You're kidding, right? If you do exactly what you said, the Nvidia script will try to bail out since the default version of gcc in Lenny (now 4.3.1) doesn't match the version of gcc that built Lenny's default kernel (4.2.4, I think). I'm hoping that the kernel actually released with Lenny (2.6.26 is the target, I think) will fix this problem, but so far as I know it hasn't been fixed yet. The script won't run cleanly on an untweaked Lenny system.AdrianTM wrote:That's pretty much it.
So, at the start, you would need to install gcc-4.2 and run "export CC=/usr/bin/gcc-4.2" or ignore the warning in the Nvidia script. Even if you did one of those things, the module build won't work on many systems because of various problems with the kernel. In last few months, it seems to me that questions and problems about this issue have tripled here. Some of those people may have made mistakes, but I doubt all of them did.

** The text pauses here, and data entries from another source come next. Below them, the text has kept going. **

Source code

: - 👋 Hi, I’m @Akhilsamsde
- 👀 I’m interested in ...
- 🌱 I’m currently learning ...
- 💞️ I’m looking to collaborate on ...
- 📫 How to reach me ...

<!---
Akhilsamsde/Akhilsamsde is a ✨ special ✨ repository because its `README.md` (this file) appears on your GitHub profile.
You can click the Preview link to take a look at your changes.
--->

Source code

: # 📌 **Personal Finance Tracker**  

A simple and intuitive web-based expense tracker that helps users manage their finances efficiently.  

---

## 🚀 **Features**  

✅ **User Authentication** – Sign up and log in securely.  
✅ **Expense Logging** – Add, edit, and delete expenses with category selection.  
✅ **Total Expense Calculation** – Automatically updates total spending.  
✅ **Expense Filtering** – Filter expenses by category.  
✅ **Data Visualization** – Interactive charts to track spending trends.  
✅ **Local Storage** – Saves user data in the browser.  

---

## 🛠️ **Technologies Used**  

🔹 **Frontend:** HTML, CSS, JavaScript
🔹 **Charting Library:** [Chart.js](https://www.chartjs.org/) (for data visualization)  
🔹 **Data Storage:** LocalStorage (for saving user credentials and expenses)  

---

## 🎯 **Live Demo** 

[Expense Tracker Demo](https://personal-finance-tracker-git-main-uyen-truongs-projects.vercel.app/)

Right now Lenny users have to pick from three bad options:
(1) Use the nv or vesa driver. This is fine for 2D on some systems. On other systems, it leaves video unworkable, even for 2D. (On my desktop, for example, only vesa works at all, and it draws the screen too far to the left. The main part of a default Gnome menu (top panel, far left) and the "Show Desktop" icon (bottom panel, far left) were invisible the first time I installed both Ubuntu and (later) Debian. An interesting challenge for a newbie.)
(2) Mix Sid and Lenny in your sources and try the Debian way. If you don't have a legacy card this seems to work pretty well as far as I can tell, but many people don't want to mix in unstable.
(3) Use a "pure" Lenny system and use the Nvidia binary script. A lot of us don't like this on ideological grounds. Some people won't do it no matter what, some of us only with reluctance. Either way, as I said above, it only begins to solve your problem since there are a number of "gotchas" involved in using their script.